This exercise calls for every record to be returned exactly, with pictures removed.

[Opening Data for processing section]

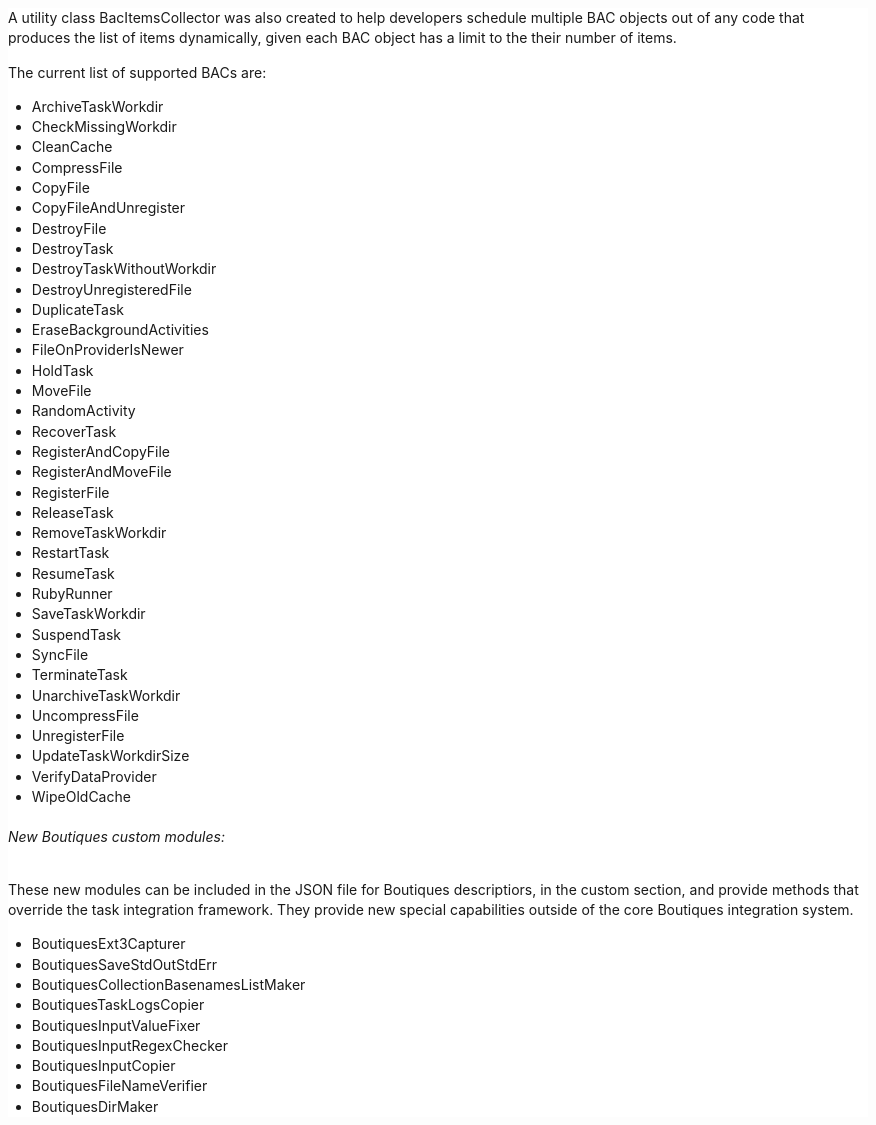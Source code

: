 A utility class BacItemsCollector was also created to help developers
schedule multiple BAC objects out of any code that produces the
list of items dynamically, given each BAC object has a limit to the
their number of items.

The current list of supported BACs are:

* ArchiveTaskWorkdir
* CheckMissingWorkdir
* CleanCache
* CompressFile
* CopyFile
* CopyFileAndUnregister
* DestroyFile
* DestroyTask
* DestroyTaskWithoutWorkdir
* DestroyUnregisteredFile
* DuplicateTask
* EraseBackgroundActivities
* FileOnProviderIsNewer
* HoldTask
* MoveFile
* RandomActivity
* RecoverTask
* RegisterAndCopyFile
* RegisterAndMoveFile
* RegisterFile
* ReleaseTask
* RemoveTaskWorkdir
* RestartTask
* ResumeTask
* RubyRunner
* SaveTaskWorkdir
* SuspendTask
* SyncFile
* TerminateTask
* UnarchiveTaskWorkdir
* UncompressFile
* UnregisterFile
* UpdateTaskWorkdirSize
* VerifyDataProvider
* WipeOldCache

###### New Boutiques custom modules:

These new modules can be included in the JSON file for Boutiques
descriptiors, in the custom section, and provide methods that
override the task integration framework. They provide new special
capabilities outside of the core Boutiques integration system.

* BoutiquesExt3Capturer
* BoutiquesSaveStdOutStdErr
* BoutiquesCollectionBasenamesListMaker
* BoutiquesTaskLogsCopier
* BoutiquesInputValueFixer
* BoutiquesInputRegexChecker
* BoutiquesInputCopier
* BoutiquesFileNameVerifier
* BoutiquesDirMaker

[Closing Data for processing section]

> _Answer box_:
Source code

: A utility class BacItemsCollector was also created to help developers
schedule multiple BAC objects out of any code that produces the
list of items dynamically, given each BAC object has a limit to the
their number of items.

The current list of supported BACs are:

* ArchiveTaskWorkdir
* CheckMissingWorkdir
* CleanCache
* CompressFile
* CopyFile
* CopyFileAndUnregister
* DestroyFile
* DestroyTask
* DestroyTaskWithoutWorkdir
* DestroyUnregisteredFile
* DuplicateTask
* EraseBackgroundActivities
* FileOnProviderIsNewer
* HoldTask
* MoveFile
* RandomActivity
* RecoverTask
* RegisterAndCopyFile
* RegisterAndMoveFile
* RegisterFile
* ReleaseTask
* RemoveTaskWorkdir
* RestartTask
* ResumeTask
* RubyRunner
* SaveTaskWorkdir
* SuspendTask
* SyncFile
* TerminateTask
* UnarchiveTaskWorkdir
* UncompressFile
* UnregisterFile
* UpdateTaskWorkdirSize
* VerifyDataProvider
* WipeOldCache

###### New Boutiques custom modules:

These new modules can be included in the JSON file for Boutiques
descriptiors, in the custom section, and provide methods that
override the task integration framework. They provide new special
capabilities outside of the core Boutiques integration system.

* BoutiquesExt3Capturer
* BoutiquesSaveStdOutStdErr
* BoutiquesCollectionBasenamesListMaker
* BoutiquesTaskLogsCopier
* BoutiquesInputValueFixer
* BoutiquesInputRegexChecker
* BoutiquesInputCopier
* BoutiquesFileNameVerifier
* BoutiquesDirMaker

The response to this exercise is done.